Introduction: T-cell lymphoma invasion and metastasis-inducing protein (Tiam1) is a Ras-related C3 botulinum toxin substrate (Rac)-specific guanine nucleotide exchange factor that was isolated based on its ability to induce a metastatic phenotype. In polarized migrating keratinocytes, Tiam1 is found at the leading edge where it cooperates with the Protease-activated receptor 1 (Par1) complex to establish front-rear polarity. Although a positive correlation has been observed between Tiam1 expression and tumor grade in a variety of human malignancies, including breast, its role in breast cancer cells has not yet been examined.
Methods: Tiam1 expression and Rac activity were examined in a panel of human breast cancer cell lines which exhibit different degrees of cell motility. The contribution of Tiam1 to cell motility was directly examined using transwell motility, and wound healing assays.

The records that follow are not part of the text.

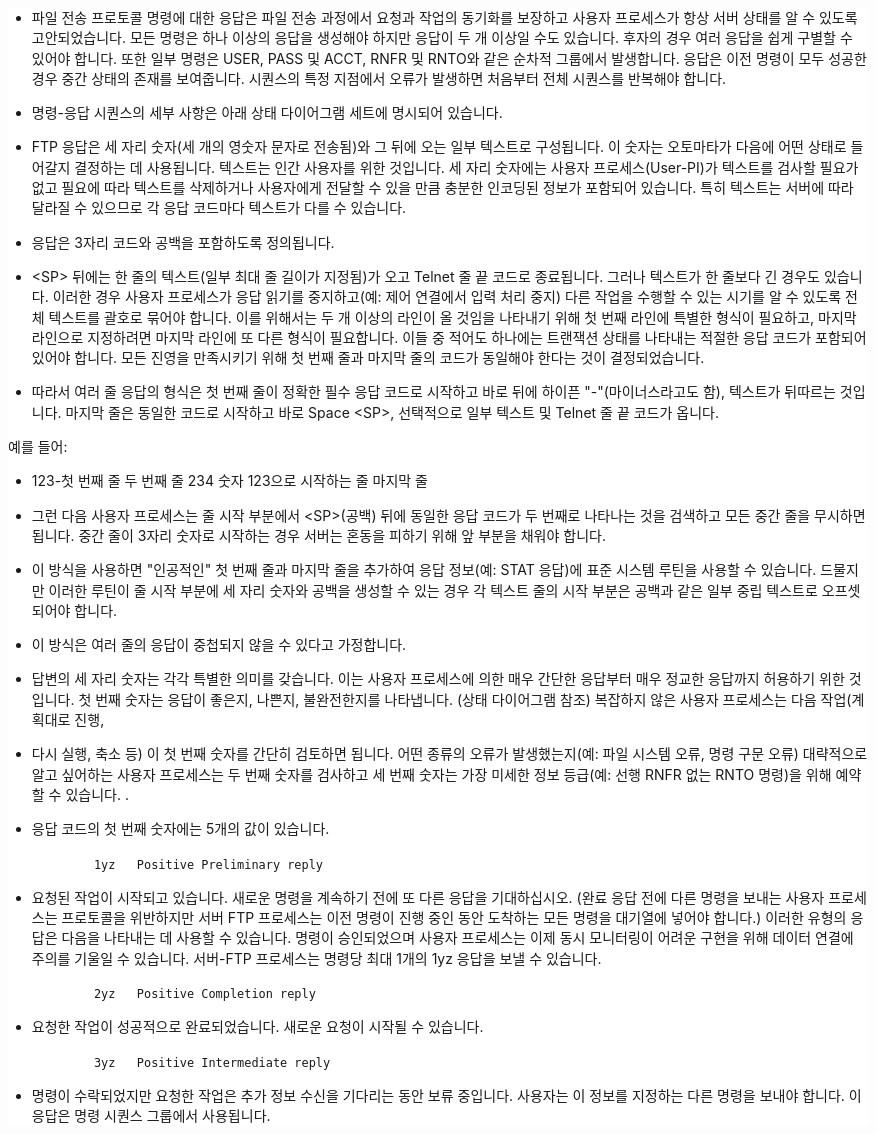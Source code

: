 - 파일 전송 프로토콜 명령에 대한 응답은 파일 전송 과정에서 요청과 작업의 동기화를 보장하고 사용자 프로세스가 항상 서버 상태를 알 수 있도록 고안되었습니다. 모든 명령은 하나 이상의 응답을 생성해야 하지만 응답이 두 개 이상일 수도 있습니다. 후자의 경우 여러 응답을 쉽게 구별할 수 있어야 합니다. 또한 일부 명령은 USER, PASS 및 ACCT, RNFR 및 RNTO와 같은 순차적 그룹에서 발생합니다. 응답은 이전 명령이 모두 성공한 경우 중간 상태의 존재를 보여줍니다. 시퀀스의 특정 지점에서 오류가 발생하면 처음부터 전체 시퀀스를 반복해야 합니다.

- 명령-응답 시퀀스의 세부 사항은 아래 상태 다이어그램 세트에 명시되어 있습니다.

- FTP 응답은 세 자리 숫자\(세 개의 영숫자 문자로 전송됨\)와 그 뒤에 오는 일부 텍스트로 구성됩니다. 이 숫자는 오토마타가 다음에 어떤 상태로 들어갈지 결정하는 데 사용됩니다. 텍스트는 인간 사용자를 위한 것입니다. 세 자리 숫자에는 사용자 프로세스\(User-PI\)가 텍스트를 검사할 필요가 없고 필요에 따라 텍스트를 삭제하거나 사용자에게 전달할 수 있을 만큼 충분한 인코딩된 정보가 포함되어 있습니다. 특히 텍스트는 서버에 따라 달라질 수 있으므로 각 응답 코드마다 텍스트가 다를 수 있습니다.

- 응답은 3자리 코드와 공백을 포함하도록 정의됩니다.

- <SP\> 뒤에는 한 줄의 텍스트\(일부 최대 줄 길이가 지정됨\)가 오고 Telnet 줄 끝 코드로 종료됩니다. 그러나 텍스트가 한 줄보다 긴 경우도 있습니다. 이러한 경우 사용자 프로세스가 응답 읽기를 중지하고\(예: 제어 연결에서 입력 처리 중지\) 다른 작업을 수행할 수 있는 시기를 알 수 있도록 전체 텍스트를 괄호로 묶어야 합니다. 이를 위해서는 두 개 이상의 라인이 올 것임을 나타내기 위해 첫 번째 라인에 특별한 형식이 필요하고, 마지막 라인으로 지정하려면 마지막 라인에 또 다른 형식이 필요합니다. 이들 중 적어도 하나에는 트랜잭션 상태를 나타내는 적절한 응답 코드가 포함되어 있어야 합니다. 모든 진영을 만족시키기 위해 첫 번째 줄과 마지막 줄의 코드가 동일해야 한다는 것이 결정되었습니다.

- 따라서 여러 줄 응답의 형식은 첫 번째 줄이 정확한 필수 응답 코드로 시작하고 바로 뒤에 하이픈 "-"\(마이너스라고도 함\), 텍스트가 뒤따르는 것입니다. 마지막 줄은 동일한 코드로 시작하고 바로 Space <SP\>, 선택적으로 일부 텍스트 및 Telnet 줄 끝 코드가 옵니다.

예를 들어:

- 123-첫 번째 줄 두 번째 줄 234 숫자 123으로 시작하는 줄 마지막 줄

- 그런 다음 사용자 프로세스는 줄 시작 부분에서 <SP\>\(공백\) 뒤에 동일한 응답 코드가 두 번째로 나타나는 것을 검색하고 모든 중간 줄을 무시하면 됩니다. 중간 줄이 3자리 숫자로 시작하는 경우 서버는 혼동을 피하기 위해 앞 부분을 채워야 합니다.

- 이 방식을 사용하면 "인공적인" 첫 번째 줄과 마지막 줄을 추가하여 응답 정보\(예: STAT 응답\)에 표준 시스템 루틴을 사용할 수 있습니다. 드물지만 이러한 루틴이 줄 시작 부분에 세 자리 숫자와 공백을 생성할 수 있는 경우 각 텍스트 줄의 시작 부분은 공백과 같은 일부 중립 텍스트로 오프셋되어야 합니다.

- 이 방식은 여러 줄의 응답이 중첩되지 않을 수 있다고 가정합니다.

- 답변의 세 자리 숫자는 각각 특별한 의미를 갖습니다. 이는 사용자 프로세스에 의한 매우 간단한 응답부터 매우 정교한 응답까지 허용하기 위한 것입니다. 첫 번째 숫자는 응답이 좋은지, 나쁜지, 불완전한지를 나타냅니다. \(상태 다이어그램 참조\) 복잡하지 않은 사용자 프로세스는 다음 작업\(계획대로 진행,

- 다시 실행, 축소 등\) 이 첫 번째 숫자를 간단히 검토하면 됩니다. 어떤 종류의 오류가 발생했는지\(예: 파일 시스템 오류, 명령 구문 오류\) 대략적으로 알고 싶어하는 사용자 프로세스는 두 번째 숫자를 검사하고 세 번째 숫자는 가장 미세한 정보 등급\(예: 선행 RNFR 없는 RNTO 명령\)을 위해 예약할 수 있습니다. .

- 응답 코드의 첫 번째 숫자에는 5개의 값이 있습니다.

```text
            1yz   Positive Preliminary reply
```

- 요청된 작업이 시작되고 있습니다. 새로운 명령을 계속하기 전에 또 다른 응답을 기대하십시오. \(완료 응답 전에 다른 명령을 보내는 사용자 프로세스는 프로토콜을 위반하지만 서버 FTP 프로세스는 이전 명령이 진행 중인 동안 도착하는 모든 명령을 대기열에 넣어야 합니다.\) 이러한 유형의 응답은 다음을 나타내는 데 사용할 수 있습니다. 명령이 승인되었으며 사용자 프로세스는 이제 동시 모니터링이 어려운 구현을 위해 데이터 연결에 주의를 기울일 수 있습니다. 서버-FTP 프로세스는 명령당 최대 1개의 1yz 응답을 보낼 수 있습니다.

```text
            2yz   Positive Completion reply
```

- 요청한 작업이 성공적으로 완료되었습니다. 새로운 요청이 시작될 수 있습니다.

```text
            3yz   Positive Intermediate reply
```

- 명령이 수락되었지만 요청한 작업은 추가 정보 수신을 기다리는 동안 보류 중입니다. 사용자는 이 정보를 지정하는 다른 명령을 보내야 합니다. 이 응답은 명령 시퀀스 그룹에서 사용됩니다.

Results: Although we observe a striking, positive correlation between Tiam1 expression and cell motility in the panel of breast cancer cell lines, we do not observe a correlation between Tiam1 expression and overall levels of Rac activity. Consistent with this, small interfering ribonucleic acid (siRNA)-mediated suppression of Tiam1 expression limits the motility of cell lines in which Tiam1 expression is high (MDA-MB-231 and MDA-MB-453), but does not substantially alter the overall levels of activated Rac. Tiam1 overexpression is also not sufficient to increase the motility of more poorly motile cells (T-47D) or increase Rac activity. Immunofluorescence and cellular fractionations indicate that Tiam1 is found predominantly in the Golgi of breast cancer cells, and in the latter case Tiam1 was shown to co-fractionate with a limited pool of Rac1. Consistent with this Golgi localization, Tiam1 supports cell motility and Golgi reorientation in response to serum in a wound healing assay using MDA-MB-231and MDA-MB-435S cells.
Conclusions: Tiam1 expression correlates with cell motility in human breast cancer cells, and is required to support the motile phenotype. Localization of endogenous Tiam1 to the Golgi, and its demonstrated role in Golgi reorientation, suggest that it may support motility through a mechanism that is discrete from its known function in leading edge dynamics.